_EXERCISE_.
Where a line contains the word "style", copy that line from the records below.

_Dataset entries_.
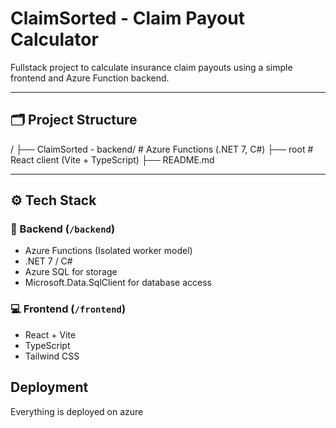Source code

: # ClaimSorted - Claim Payout Calculator

Fullstack project to calculate insurance claim payouts using a simple frontend and Azure Function backend.

---

## 🗂 Project Structure

/
├── ClaimSorted - backend/ # Azure Functions (.NET 7, C#)
├── root # React client (Vite + TypeScript)
├── README.md

---

## ⚙️ Tech Stack

### 🔧 Backend (`/backend`)

- Azure Functions (Isolated worker model)
- .NET 7 / C#
- Azure SQL for storage
- Microsoft.Data.SqlClient for database access

### 💻 Frontend (`/frontend`)

- React + Vite
- TypeScript
- Tailwind CSS

## Deployment

Everything is deployed on azure
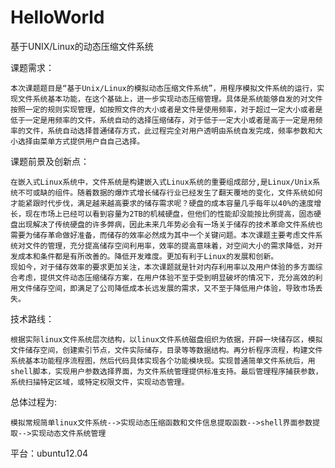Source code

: # HelloWorld
基于UNIX/Linux的动态压缩文件系统

课题需求：

    本次课题题目是“基于Unix/Linux的模拟动态压缩文件系统”，用程序模拟文件系统的运行，实现文件系统基本功能，在这个基础上，进一步实现动态压缩管理。具体是系统能够自发的对文件按照一定的规则实现管理，如按照文件的大小或者是文件是使用频率，对于超过一定大小或者是低于一定是用频率的文件，系统自动的选择压缩储存，对于低于一定大小或者是高于一定是用频率的文件，系统自动选择普通储存方式，此过程完全对用户透明由系统自发完成，频率参数和大小选择由菜单方式提供用户自自己选择。

课题前景及创新点：

    在嵌入式Linux系统中，文件系统是构建嵌入式Linux系统的重要组成部分,是Linux/Unix系统不可或缺的组件。随着数据的爆炸式增长储存行业已经发生了翻天覆地的变化，文件系统如何才能紧跟时代步伐，满足越来越高要求的储存需求呢？硬盘的成本容量几乎每年以40%的速度增长，现在市场上已经可以看到容量为2TB的机械硬盘，但他们的性能却没能按比例提高，固态硬盘出现解决了传统硬盘的许多弊病，因此未来几年势必会有一场关于储存的技术革命文件系统也需要为储存革命做好准备，而储存的效率必然成为其中一个关键问题。本次课题主要考虑文件系统对文件的管理，充分提高储存空间利用率，效率的提高意味着，对空间大小的需求降低，对开发成本和条件都是有所改善的。降低开发难度。更加有利于Linux的发展和创新。
    现如今，对于储存效率的要求更加关注，本次课题就是针对内存利用率以及用户体验的多方面综合考虑，提供文件动态压缩储存方案，在用户体验不至于受到明显破坏的情况下，充分高效的利用文件储存空间，即满足了公司降低成本长远发展的需求，又不至于降低用户体验，导致市场丢失。

技术路线：

    根据实际linux文件系统层次结构，以linux文件系统磁盘组织为依据，开辟一块储存区，模拟文件储存空间，创建索引节点，文件实际储存，目录等等数据结构。再分析程序流程，构建文件系统基本功能程序流程图，然后代码具体实现各个功能模块现。实现普通简单文件系统后，用shell脚本，实现用户参数选择界面，为文件系统管理提供标准支持。最后管理程序捕获参数，系统扫描特定区域，或特定权限文件，实现动态管理。
    
总体过程为:

    模拟常规简单linux文件系统-->实现动态压缩函数和文件信息提取函数-->shell界面参数提取-->实现动态文件系统管理

平台：ubuntu12.04
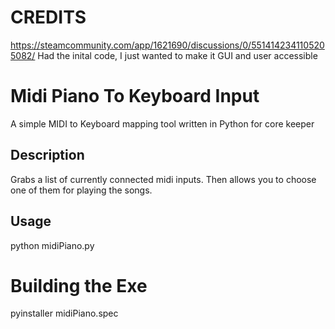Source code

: # CREDITS
https://steamcommunity.com/app/1621690/discussions/0/5514142341105205082/
Had the inital code, I just wanted to make it GUI and user accessible

# Midi Piano To Keyboard Input
A simple MIDI to Keyboard mapping tool written in Python for core keeper

## Description
Grabs a list of currently connected midi inputs. Then allows you to choose one of them for playing the songs.

## Usage
python midiPiano.py

# Building the Exe
pyinstaller midiPiano.spec
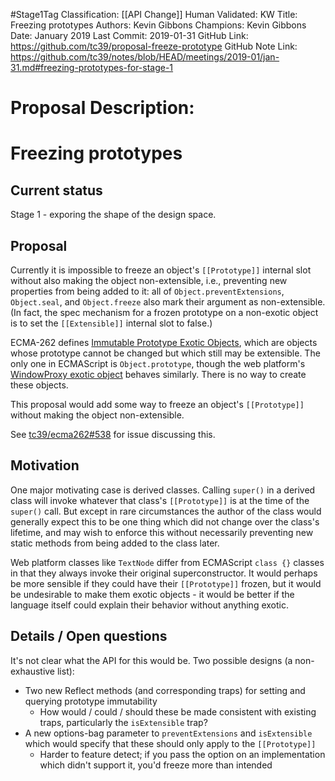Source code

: #Stage1Tag
Classification: [[API Change]]
Human Validated: KW
Title: Freezing prototypes
Authors: Kevin Gibbons
Champions: Kevin Gibbons
Date: January 2019
Last Commit: 2019-01-31
GitHub Link: https://github.com/tc39/proposal-freeze-prototype
GitHub Note Link: https://github.com/tc39/notes/blob/HEAD/meetings/2019-01/jan-31.md#freezing-prototypes-for-stage-1

# Proposal Description:
# Freezing prototypes

## Current status

Stage 1 - exporing the shape of the design space.


## Proposal

Currently it is impossible to freeze an object's `[[Prototype]]` internal slot without also making the object non-extensible, i.e., preventing new properties from being added to it: all of `Object.preventExtensions`, `Object.seal`, and `Object.freeze` also mark their argument as non-extensible. (In fact, the spec mechanism for a frozen prototype on a non-exotic object is to set the `[[Extensible]]` internal slot to false.)

ECMA-262 defines [Immutable Prototype Exotic Objects](https://tc39.github.io/ecma262/#sec-immutable-prototype-exotic-objects), which are objects whose prototype cannot be changed but which still may be extensible. The only one in ECMAScript is `Object.prototype`, though the web platform's [WindowProxy exotic object](https://html.spec.whatwg.org/#windowproxy-setprototypeof) behaves similarly. There is no way to create these objects.

This proposal would add some way to freeze an object's `[[Prototype]]` without making the object non-extensible.

See [tc39/ecma262#538](https://github.com/tc39/ecma262/issues/538) for issue discussing this.


## Motivation

One major motivating case is derived classes. Calling `super()` in a derived class will invoke whatever that class's `[[Prototype]]` is at the time of the `super()` call. But except in rare circumstances the author of the class would generally expect this to be one thing which did not change over the class's lifetime, and may wish to enforce this without necessarily preventing new static methods from being added to the class later.

Web platform classes like `TextNode` differ from ECMAScript `class {}` classes in that they always invoke their original superconstructor. It would perhaps be more sensible if they could have their `[[Prototype]]` frozen, but it would be undesirable to make them exotic objects - it would be better if the language itself could explain their behavior without anything exotic.


## Details / Open questions

It's not clear what the API for this would be. Two  possible designs (a non-exhaustive list):

- Two new Reflect methods (and corresponding traps) for setting and querying prototype immutability
  - How would / could / should these be made consistent with existing traps, particularly the `isExtensible` trap?
- A new options-bag parameter to `preventExtensions` and `isExtensible` which would specify that these should only apply to the `[[Prototype]]`
  - Harder to feature detect; if you pass the option on an implementation which didn't support it, you'd freeze more than intended

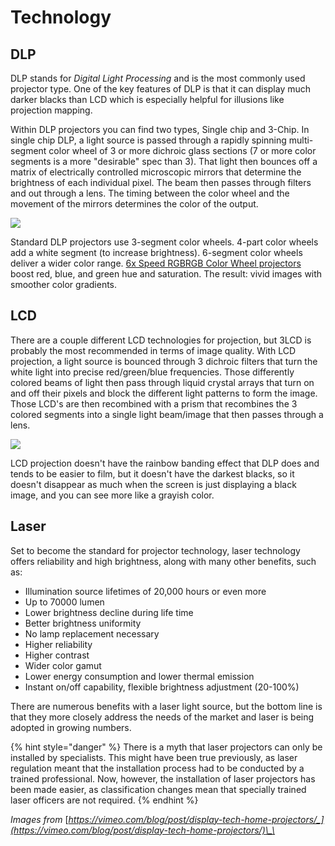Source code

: # Technology

## DLP

DLP stands for _Digital Light Processing_ and is the most commonly used projector type. One of the key features of DLP is that it can display much darker blacks than LCD which is especially helpful for illusions like projection mapping. 

Within DLP projectors you can find two types, Single chip and 3-Chip. In single chip DLP,  a light source is passed through a rapidly spinning multi-segment color wheel of 3 or more dichroic glass sections \(7 or more color segments is a more "desirable" spec than 3\). That light then bounces off a matrix of electrically controlled microscopic mirrors that determine the brightness of each individual pixel. The beam then passes through filters and out through a lens. The timing between the color wheel and the movement of the mirrors determines the color of the output.

![](http://f.vimeocdn.com/si/videoschool/ProjectorDLP.jpg)

Standard DLP projectors use 3-segment color wheels. 4-part color wheels add a white segment \(to increase brightness\). 6-segment color wheels deliver a wider color range. [6x Speed RGBRGB Color Wheel projectors](https://www.viewsonic.com/us/px725hd.html) boost red, blue, and green hue and saturation. The result: vivid images with smoother color gradients.

## LCD

There are a couple different LCD technologies for projection, but 3LCD is probably the most recommended in terms of image quality. With LCD projection, a light source is bounced through 3 dichroic filters that turn the white light into precise red/green/blue frequencies. Those differently colored beams of light then pass through liquid crystal arrays that turn on and off their pixels and block the different light patterns to form the image. Those LCD's are then recombined with a prism that recombines the 3 colored segments into a single light beam/image that then passes through a lens. 

![](http://f.vimeocdn.com/si/videoschool/ProjectorLCD.jpg)

LCD projection doesn't have the rainbow banding effect that DLP does and tends to be easier to film, but it doesn't have the darkest blacks, so it doesn't disappear as much when the screen is just displaying a black image, and you can see more like a grayish color.

## Laser

Set to become the standard for projector technology, laser technology offers reliability and high brightness, along with many other benefits, such as:

* Illumination source lifetimes of 20,000 hours or even more
* Up to 70000 lumen
* Lower brightness decline during life time
* Better brightness uniformity
* No lamp replacement necessary
* Higher reliability
* Higher contrast
* Wider color gamut
* Lower energy consumption and lower thermal emission
* Instant on/off capability, flexible brightness adjustment \(20-100%\)

There are numerous benefits with a laser light source, but the bottom line is that they more closely address the needs of the market and laser is being adopted in growing numbers. 

{% hint style="danger" %}
There is a myth that laser projectors can only be installed by specialists. This might have been true previously, as laser regulation meant that the installation process had to be conducted by a trained professional. Now, however, the installation of laser projectors has been made easier, as classification changes mean that specially trained laser officers are not required.
{% endhint %}

_Images from_ [_https://vimeo.com/blog/post/display-tech-home-projectors/_](https://vimeo.com/blog/post/display-tech-home-projectors/)\_\_

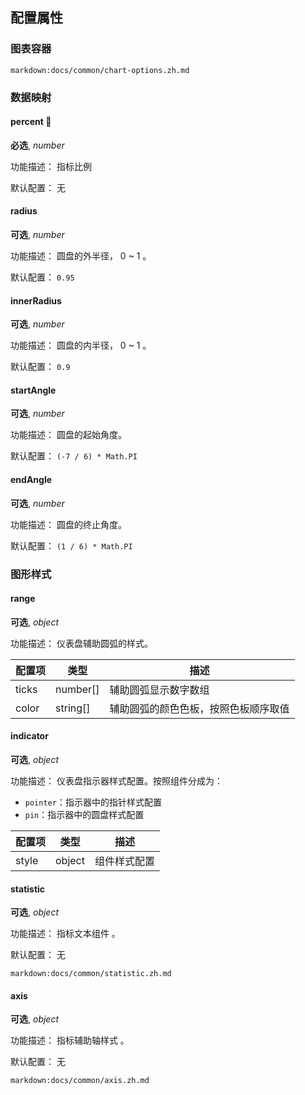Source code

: ## 配置属性

### 图表容器

`markdown:docs/common/chart-options.zh.md`

### 数据映射

#### percent 📌

**必选**, _number_

功能描述： 指标比例

默认配置： 无

#### radius

**可选**, _number_

功能描述： 圆盘的外半径， 0 ~ 1 。

默认配置： `0.95`

#### innerRadius

**可选**, _number_

功能描述： 圆盘的内半径， 0 ~ 1 。

默认配置： `0.9`

#### startAngle

**可选**, _number_

功能描述： 圆盘的起始角度。

默认配置： `(-7 / 6) * Math.PI`

#### endAngle

**可选**, _number_

功能描述： 圆盘的终止角度。

默认配置： `(1 / 6) * Math.PI`

### 图形样式

#### range

**可选**, _object_

功能描述： 仪表盘辅助圆弧的样式。

| 配置项  | 类型                   | 描述     |
| ------- | ---------------------- | -------- |
| ticks  | number[] | 辅助圆弧显示数字数组     |
| color | string[] | 辅助圆弧的颜色色板，按照色板顺序取值 |

#### indicator

**可选**, _object_

功能描述： 仪表盘指示器样式配置。按照组件分成为：

 - `pointer`：指示器中的指针样式配置
 - `pin`：指示器中的圆盘样式配置

| 配置项    | 类型     | 描述                 |
| --------- | -------- | -------------------- |
| style     | object   | 组件样式配置       |

#### statistic

**可选**, _object_

功能描述： 指标文本组件 。

默认配置： 无

`markdown:docs/common/statistic.zh.md`

#### axis

**可选**, _object_

功能描述： 指标辅助轴样式 。

默认配置： 无

`markdown:docs/common/axis.zh.md`

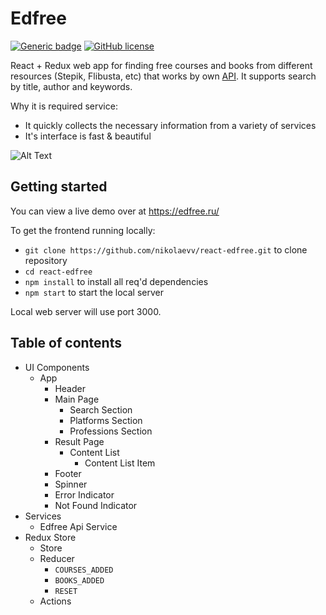 # Edfree 

[![Generic badge](https://img.shields.io/badge/Web%20App-Up-%3Cgreen%3E.svg)](https://edfree.ru/)
[![GitHub license](https://img.shields.io/github/license/Naereen/StrapDown.js.svg)](https://github.com/Naereen/StrapDown.js/blob/master/LICENSE)

React + Redux web app for finding free courses and books from different resources (Stepik, Flibusta, etc) that works by own [API](https://github.com/nikolaevv/edfree-api). It supports search by title, author and keywords. 

Why it is required service:
- It quickly collects the necessary information from a variety of services
- It's interface is fast & beautiful

![Alt Text](https://i.imgur.com/zl6gqYM.png)

## Getting started

You can view a live demo over at https://edfree.ru/

To get the frontend running locally:

- `git clone https://github.com/nikolaevv/react-edfree.git` to clone repository
- `cd react-edfree`
- `npm install` to install all req'd dependencies
- `npm start` to start the local server

Local web server will use port 3000.

## Table of contents

- UI Components
  - App
    - Header
    - Main Page
        - Search Section
        - Platforms Section
        - Professions Section
    - Result Page
        - Content List
            - Content List Item
    - Footer
    - Spinner
    - Error Indicator
    - Not Found Indicator
- Services
    - Edfree Api Service
- Redux Store
    - Store
    - Reducer
        - `COURSES_ADDED`
        - `BOOKS_ADDED`
        - `RESET`
    - Actions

_SOLVED PROBLEM_.
{% hint style="danger" %}
| style     | object   | 组件样式配置       |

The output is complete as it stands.